§ Task objective
This exercise asks for the entries to be repeated exactly, without their images.

(Excerpts from a dataset)
------------------------------------------------------------
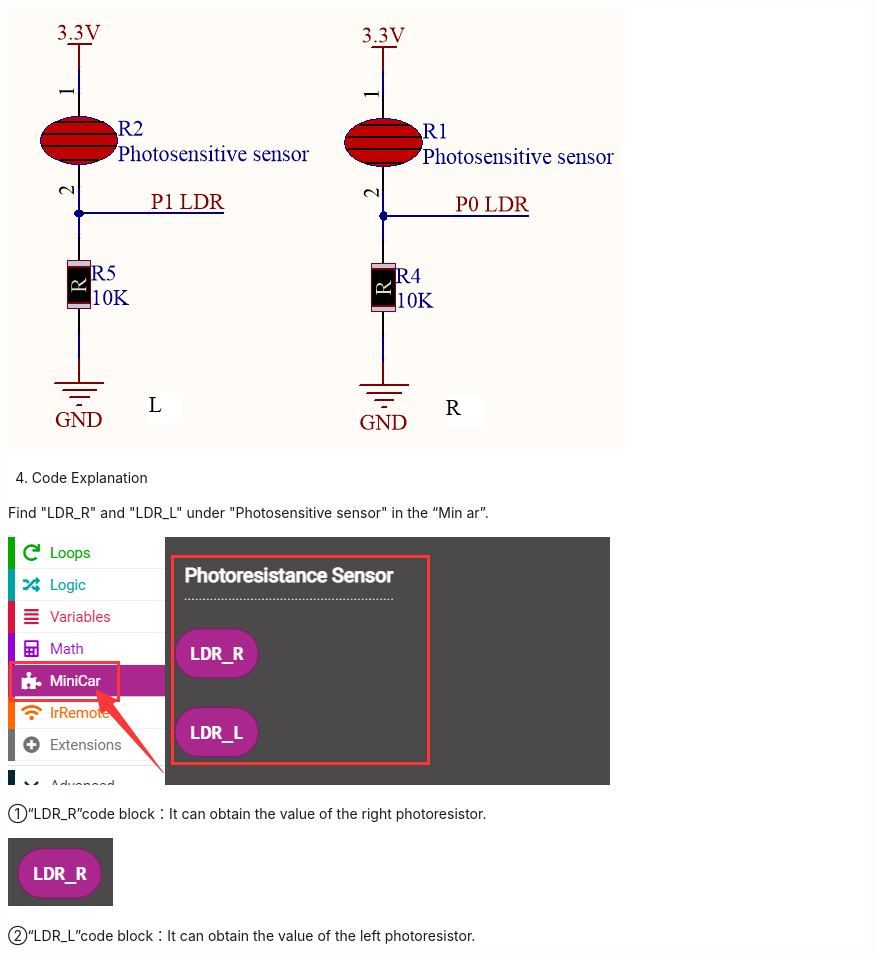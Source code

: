 ![](media/d9b391d95bdb353297c7d65b3319db50.png)

4. Code Explanation

Find "LDR_R" and "LDR_L" under "Photosensitive sensor" in the “Min ar”.

![](media/abd8912fa4d11aa04f4608654cc3eec7.png)

①“LDR_R”code block：It can obtain the value of the right photoresistor.

![](media/f3fd64a540aa9c96581b5059610938c1.png)

②“LDR_L”code block：It can obtain the value of the left photoresistor.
------------------------------------------------------------
§ Solution
Source code

: ![](media/d9b391d95bdb353297c7d65b3319db50.png)

4. Code Explanation

Find "LDR_R" and "LDR_L" under "Photosensitive sensor" in the “Min ar”.

![](media/abd8912fa4d11aa04f4608654cc3eec7.png)

①“LDR_R”code block：It can obtain the value of the right photoresistor.

![](media/f3fd64a540aa9c96581b5059610938c1.png)

②“LDR_L”code block：It can obtain the value of the left photoresistor.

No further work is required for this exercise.